--- Input records ---
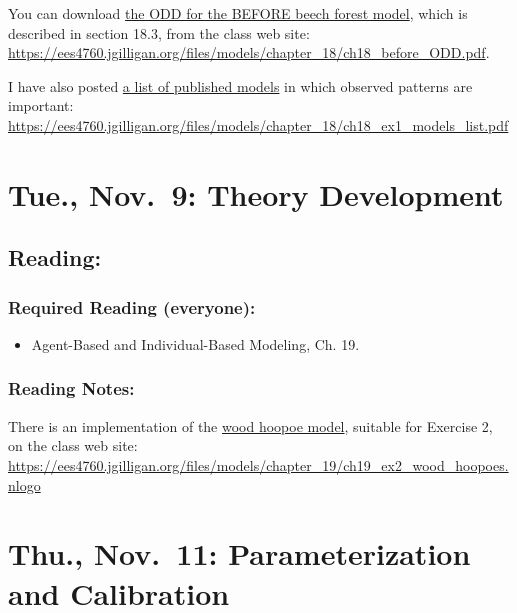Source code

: \documentclass[
]{article}
\providecommand{\tightlist}{%
  \setlength{\itemsep}{0pt}\setlength{\parskip}{0pt}}
\begin{document}
You can download \href{/files/models/chapter_18/ch18_before_ODD.pdf}{the
ODD for the BEFORE beech forest model}, which is described in section
18.3, from the class web site:
\url{https://ees4760.jgilligan.org/files/models/chapter_18/ch18_before_ODD.pdf}.

I have also posted
\href{/files/models/chapter_18/ch18_ex1_models_list.pdf}{a list of
published models} in which observed patterns are important:
\url{https://ees4760.jgilligan.org/files/models/chapter_18/ch18_ex1_models_list.pdf}

\hypertarget{tue.-nov.-9-theory-development}{%
\section{Tue., Nov.~9: Theory
Development}\label{tue.-nov.-9-theory-development}}

\hypertarget{reading-20}{%
\subsection{Reading:}\label{reading-20}}

\hypertarget{required-reading-everyone-17}{%
\subsubsection{Required Reading
(everyone):}\label{required-reading-everyone-17}}

\begin{itemize}
\tightlist
\item
  Agent-Based and Individual-Based Modeling, Ch. 19.
\end{itemize}

\hypertarget{reading-notes-14}{%
\subsubsection{Reading Notes:}\label{reading-notes-14}}

There is an implementation of the
\href{/files/models/chapter_19/ch19_ex2_wood_hoopoes.nlogo}{wood hoopoe
model}, suitable for Exercise 2, on the class web site:
\url{https://ees4760.jgilligan.org/files/models/chapter_19/ch19_ex2_wood_hoopoes.nlogo}

\hypertarget{thu.-nov.-11-parameterization-and-calibration}{%
\section{Thu., Nov.~11: Parameterization and
Calibration}\label{thu.-nov.-11-parameterization-and-calibration}}
\end{document}
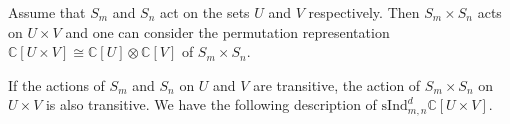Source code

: \documentclass[12pt,reqno]{amsart}
\theoremstyle{definition}
\theoremstyle{remark}
\newcommand{\ind}{\mathrm{sInd}_{m,n}^{d}}
\begin{document}
Assume that $S_m$ and $S_n$ act on the sets $U$ and $V$ respectively. Then $S_{m}\times S_n$ acts on $U\times V$ and one can consider the permutation representation $\mathbb{C}[U\times V]\cong \mathbb{C}[U]\otimes \mathbb{C}[V]$ of $S_{m}\times S_{n}$. 

If the actions of $S_{m}$ and $S_{n}$ on $U$ and $V$ are transitive, the action of $S_{m}\times S_{n}$ on $U\times V$ is also transitive.  We have the following description of $\ind \mathbb{C}[U\times V]$.

\end{document}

--- Exercise instructions ---
What is needed is an exact repeat of the records, with every picture left out.

--- Written reply ---
Source code

: \documentclass[
]{article}
\providecommand{\tightlist}{%
  \setlength{\itemsep}{0pt}\setlength{\parskip}{0pt}}
\begin{document}
You can download \href{/files/models/chapter_18/ch18_before_ODD.pdf}{the
ODD for the BEFORE beech forest model}, which is described in section
18.3, from the class web site:
\url{https://ees4760.jgilligan.org/files/models/chapter_18/ch18_before_ODD.pdf}.

I have also posted
\href{/files/models/chapter_18/ch18_ex1_models_list.pdf}{a list of
published models} in which observed patterns are important:
\url{https://ees4760.jgilligan.org/files/models/chapter_18/ch18_ex1_models_list.pdf}

\hypertarget{tue.-nov.-9-theory-development}{%
\section{Tue., Nov.~9: Theory
Development}\label{tue.-nov.-9-theory-development}}

\hypertarget{reading-20}{%
\subsection{Reading:}\label{reading-20}}

\hypertarget{required-reading-everyone-17}{%
\subsubsection{Required Reading
(everyone):}\label{required-reading-everyone-17}}

\begin{itemize}
\tightlist
\item
  Agent-Based and Individual-Based Modeling, Ch. 19.
\end{itemize}

\hypertarget{reading-notes-14}{%
\subsubsection{Reading Notes:}\label{reading-notes-14}}

There is an implementation of the
\href{/files/models/chapter_19/ch19_ex2_wood_hoopoes.nlogo}{wood hoopoe
model}, suitable for Exercise 2, on the class web site:
\url{https://ees4760.jgilligan.org/files/models/chapter_19/ch19_ex2_wood_hoopoes.nlogo}

\hypertarget{thu.-nov.-11-parameterization-and-calibration}{%
\section{Thu., Nov.~11: Parameterization and
Calibration}\label{thu.-nov.-11-parameterization-and-calibration}}
\end{document}
Source code

: \documentclass[12pt,reqno]{amsart}
\theoremstyle{definition}
\theoremstyle{remark}
\newcommand{\ind}{\mathrm{sInd}_{m,n}^{d}}
\begin{document}
Assume that $S_m$ and $S_n$ act on the sets $U$ and $V$ respectively. Then $S_{m}\times S_n$ acts on $U\times V$ and one can consider the permutation representation $\mathbb{C}[U\times V]\cong \mathbb{C}[U]\otimes \mathbb{C}[V]$ of $S_{m}\times S_{n}$. 

If the actions of $S_{m}$ and $S_{n}$ on $U$ and $V$ are transitive, the action of $S_{m}\times S_{n}$ on $U\times V$ is also transitive.  We have the following description of $\ind \mathbb{C}[U\times V]$.

\end{document}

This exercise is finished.